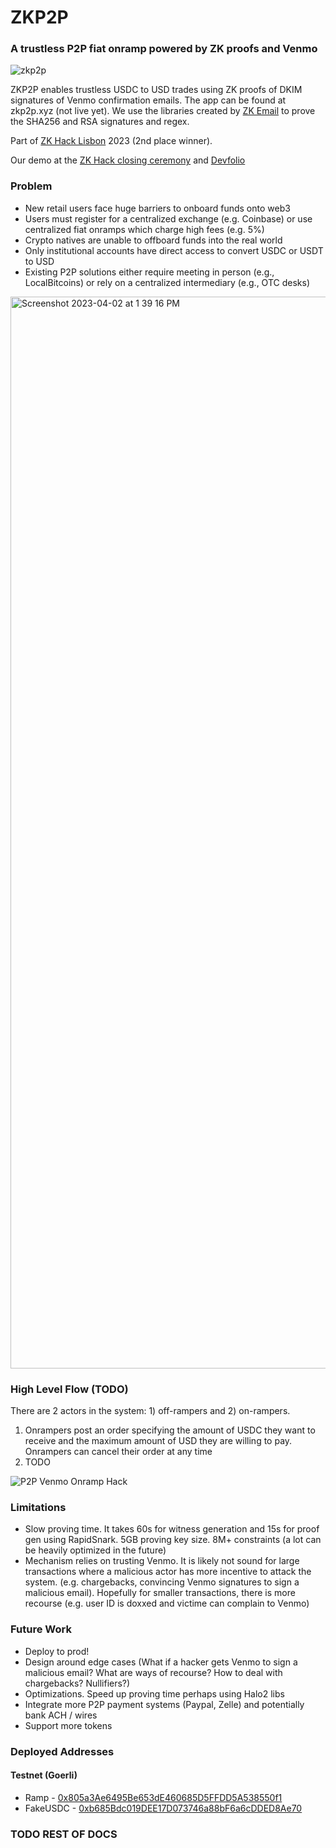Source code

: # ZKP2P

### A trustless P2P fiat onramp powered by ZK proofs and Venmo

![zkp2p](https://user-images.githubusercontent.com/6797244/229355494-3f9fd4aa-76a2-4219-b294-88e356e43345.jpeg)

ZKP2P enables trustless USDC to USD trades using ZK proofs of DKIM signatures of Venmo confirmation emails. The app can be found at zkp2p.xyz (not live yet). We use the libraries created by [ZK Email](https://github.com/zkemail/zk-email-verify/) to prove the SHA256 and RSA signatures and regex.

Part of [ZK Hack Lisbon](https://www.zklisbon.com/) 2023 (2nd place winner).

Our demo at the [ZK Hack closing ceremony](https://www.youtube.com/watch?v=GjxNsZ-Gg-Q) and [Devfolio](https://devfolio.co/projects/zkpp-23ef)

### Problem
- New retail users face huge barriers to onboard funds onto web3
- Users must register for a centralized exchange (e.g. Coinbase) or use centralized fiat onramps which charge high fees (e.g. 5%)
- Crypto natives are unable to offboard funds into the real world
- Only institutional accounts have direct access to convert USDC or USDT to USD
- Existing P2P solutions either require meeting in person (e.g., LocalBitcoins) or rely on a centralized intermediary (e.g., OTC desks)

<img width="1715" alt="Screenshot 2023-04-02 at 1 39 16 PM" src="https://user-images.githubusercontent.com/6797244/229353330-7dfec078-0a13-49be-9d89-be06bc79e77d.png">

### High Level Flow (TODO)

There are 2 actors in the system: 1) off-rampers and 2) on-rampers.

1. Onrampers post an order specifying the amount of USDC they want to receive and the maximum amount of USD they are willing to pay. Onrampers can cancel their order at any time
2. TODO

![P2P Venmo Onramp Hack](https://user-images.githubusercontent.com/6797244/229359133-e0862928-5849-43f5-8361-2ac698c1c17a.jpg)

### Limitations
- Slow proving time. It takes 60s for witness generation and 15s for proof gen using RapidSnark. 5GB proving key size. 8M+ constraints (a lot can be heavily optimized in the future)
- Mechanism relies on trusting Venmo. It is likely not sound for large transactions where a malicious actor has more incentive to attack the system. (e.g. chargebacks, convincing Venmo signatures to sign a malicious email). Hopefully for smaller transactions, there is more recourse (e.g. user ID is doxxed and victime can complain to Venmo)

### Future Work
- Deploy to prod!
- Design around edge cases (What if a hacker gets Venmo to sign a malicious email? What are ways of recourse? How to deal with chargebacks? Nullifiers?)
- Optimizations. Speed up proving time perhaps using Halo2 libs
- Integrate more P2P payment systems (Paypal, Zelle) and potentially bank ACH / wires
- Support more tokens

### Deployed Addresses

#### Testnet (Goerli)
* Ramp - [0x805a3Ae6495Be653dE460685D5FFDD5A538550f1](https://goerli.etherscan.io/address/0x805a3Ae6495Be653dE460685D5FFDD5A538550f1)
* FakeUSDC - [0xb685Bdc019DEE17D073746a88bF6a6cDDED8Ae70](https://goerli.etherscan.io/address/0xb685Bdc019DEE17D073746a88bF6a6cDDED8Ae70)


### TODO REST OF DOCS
____________________
> _Exercise objective_
The answer must consist solely of the lines from the first line of the data through the line containing "- Slow proving", inclusive, reproduced exactly and without pictures.

> _Problem solution_
Source code

: # ZKP2P

### A trustless P2P fiat onramp powered by ZK proofs and Venmo

![zkp2p](https://user-images.githubusercontent.com/6797244/229355494-3f9fd4aa-76a2-4219-b294-88e356e43345.jpeg)

ZKP2P enables trustless USDC to USD trades using ZK proofs of DKIM signatures of Venmo confirmation emails. The app can be found at zkp2p.xyz (not live yet). We use the libraries created by [ZK Email](https://github.com/zkemail/zk-email-verify/) to prove the SHA256 and RSA signatures and regex.

Part of [ZK Hack Lisbon](https://www.zklisbon.com/) 2023 (2nd place winner).

Our demo at the [ZK Hack closing ceremony](https://www.youtube.com/watch?v=GjxNsZ-Gg-Q) and [Devfolio](https://devfolio.co/projects/zkpp-23ef)

### Problem
- New retail users face huge barriers to onboard funds onto web3
- Users must register for a centralized exchange (e.g. Coinbase) or use centralized fiat onramps which charge high fees (e.g. 5%)
- Crypto natives are unable to offboard funds into the real world
- Only institutional accounts have direct access to convert USDC or USDT to USD
- Existing P2P solutions either require meeting in person (e.g., LocalBitcoins) or rely on a centralized intermediary (e.g., OTC desks)

<img width="1715" alt="Screenshot 2023-04-02 at 1 39 16 PM" src="https://user-images.githubusercontent.com/6797244/229353330-7dfec078-0a13-49be-9d89-be06bc79e77d.png">

### High Level Flow (TODO)

There are 2 actors in the system: 1) off-rampers and 2) on-rampers.

1. Onrampers post an order specifying the amount of USDC they want to receive and the maximum amount of USD they are willing to pay. Onrampers can cancel their order at any time
2. TODO

![P2P Venmo Onramp Hack](https://user-images.githubusercontent.com/6797244/229359133-e0862928-5849-43f5-8361-2ac698c1c17a.jpg)

### Limitations
- Slow proving time. It takes 60s for witness generation and 15s for proof gen using RapidSnark. 5GB proving key size. 8M+ constraints (a lot can be heavily optimized in the future)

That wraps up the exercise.